I’ve been a Steam customer for a very long time, having spent a few thousand dollars over the years with them. Like many of you, I’ve got a (small?) group of games that I bought and barely-if-ever played, and I’m cool with that. As they say, piracy is a service problem, and Steam is just… easy.
That was until I bought my Deck. Suddenly, I had two devices on which I could play my games: my proper gaming rig upstairs and my Deck plugged into the TV downstairs.
I also however, have a kid that likes video games, so sometimes I let her play a few games on the TV… and that’s where everything breaks down. If she’s playing Lego Marvel on the Deck, my copy of Dyson Sphere Program flakes out upstairs with a warning that “someone else is playing a game, so this game will have to shut off” or some nonsense like that.

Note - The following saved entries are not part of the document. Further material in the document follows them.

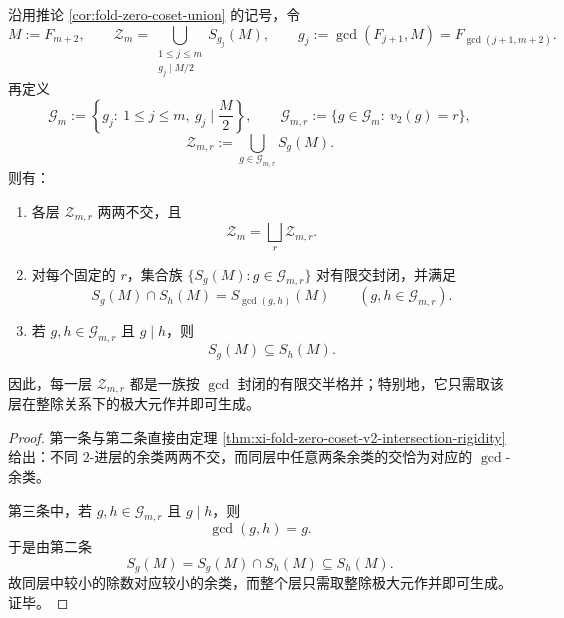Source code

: \begin{corollary}\label{cor:xi-fold-zero-set-v2-semilattice-decomposition}
沿用推论 \ref{cor:fold-zero-coset-union} 的记号，令
\[
M:=F_{m+2},
\qquad
\mathcal Z_m
=
\bigcup_{\substack{1\le j\le m\\ g_j\mid M/2}}S_{g_j}(M),
\qquad
g_j:=\gcd(F_{j+1},M)=F_{\gcd(j+1,m+2)}.
\]
再定义
\[
\mathcal G_m:=\left\{g_j:\ 1\le j\le m,\ g_j\mid \frac{M}{2}\right\},
\qquad
\mathcal G_{m,r}:=\{g\in\mathcal G_m:\ v_2(g)=r\},
\]
\[
\mathcal Z_{m,r}:=\bigcup_{g\in\mathcal G_{m,r}}S_g(M).
\]
则有：
\begin{enumerate}
  \item 各层 \(\mathcal Z_{m,r}\) 两两不交，且
  \[
  \boxed{\;
  \mathcal Z_m=\bigsqcup_r \mathcal Z_{m,r}.\;}
  \]
  \item 对每个固定的 \(r\)，集合族 \(\{S_g(M): g\in \mathcal G_{m,r}\}\) 对有限交封闭，并满足
  \[
  \boxed{\;
  S_g(M)\cap S_h(M)=S_{\gcd(g,h)}(M)
  \qquad (g,h\in \mathcal G_{m,r}).\;}
  \]
  \item 若 \(g,h\in \mathcal G_{m,r}\) 且 \(g\mid h\)，则
  \[
  \boxed{\;
  S_g(M)\subseteq S_h(M).\;}
  \]
\end{enumerate}
因此，每一层 \(\mathcal Z_{m,r}\) 都是一族按 \(\gcd\) 封闭的有限交半格并；特别地，它只需取该层在整除关系下的极大元作并即可生成。
\end{corollary}
\begin{proof}
第一条与第二条直接由定理 \ref{thm:xi-fold-zero-coset-v2-intersection-rigidity} 给出：不同 \(2\)-进层的余类两两不交，而同层中任意两条余类的交恰为对应的 \(\gcd\)-余类。

第三条中，若 \(g,h\in\mathcal G_{m,r}\) 且 \(g\mid h\)，则
\[
\gcd(g,h)=g.
\]
于是由第二条
\[
S_g(M)
=
S_g(M)\cap S_h(M)
\subseteq
S_h(M).
\]
故同层中较小的除数对应较小的余类，而整个层只需取整除极大元作并即可生成。证毕。
\end{proof}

I’m suddenly face to face with the fact that I don’t actually own my games and those few thousand dollars weren’t spent on what I expected. It’s… enraging to put it gently.

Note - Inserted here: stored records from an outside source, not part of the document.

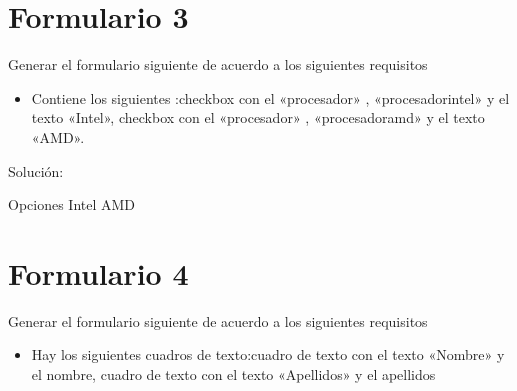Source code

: \documentclass[letterpaper,10pt,spanish]{sphinxmanual}
\begin{document}
\section{Formulario 3}
\label{\detokenize{ejercicios/formularios/anexo_formularios:formulario-3}}
Generar el formulario siguiente de acuerdo a los siguientes requisitos
\begin{itemize}
\item {} 
Contiene los siguientes :checkbox con el   «procesador» ,   «procesadorintel»  y el texto «Intel», checkbox con el   «procesador» ,   «procesadoramd»  y el texto «AMD».

\end{itemize}


Solución:

\begin{sphinxVerbatim}[commandchars=\\\{\}]
  Opciones
      Intel   
      AMD   
\end{sphinxVerbatim}


\section{Formulario 4}
\label{\detokenize{ejercicios/formularios/anexo_formularios:formulario-4}}
Generar el formulario siguiente de acuerdo a los siguientes requisitos
\begin{itemize}
\item {} 
Hay los siguientes cuadros de texto:cuadro de texto con el texto «Nombre» y el  nombre, cuadro de texto con el texto «Apellidos» y el  apellidos

\end{itemize}
\end{document}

I can appreciate that there would be an attempt to prevent me from playing the same game on two devices (though I think that’s bullshit too), but to prevent me from playing two different games on two different machines when both are legally purchased running on my own hardware is not ok.
Steam Families User Guide & FAQ: https://help.steampowered.com/en/faqs/view/054C-3167-DD7F-49D4
My understanding is this should fix your issue. Also, none of that is actually a Steam Deck issue.
I think that its quite clear they don’t have an issue with the steam deck - they’re just voicing that it brought to light how they don’t own their games and it turned them off from buying more licenses on Steam
Yeah. Only GoG nowadays allows you to actually buy and own your games.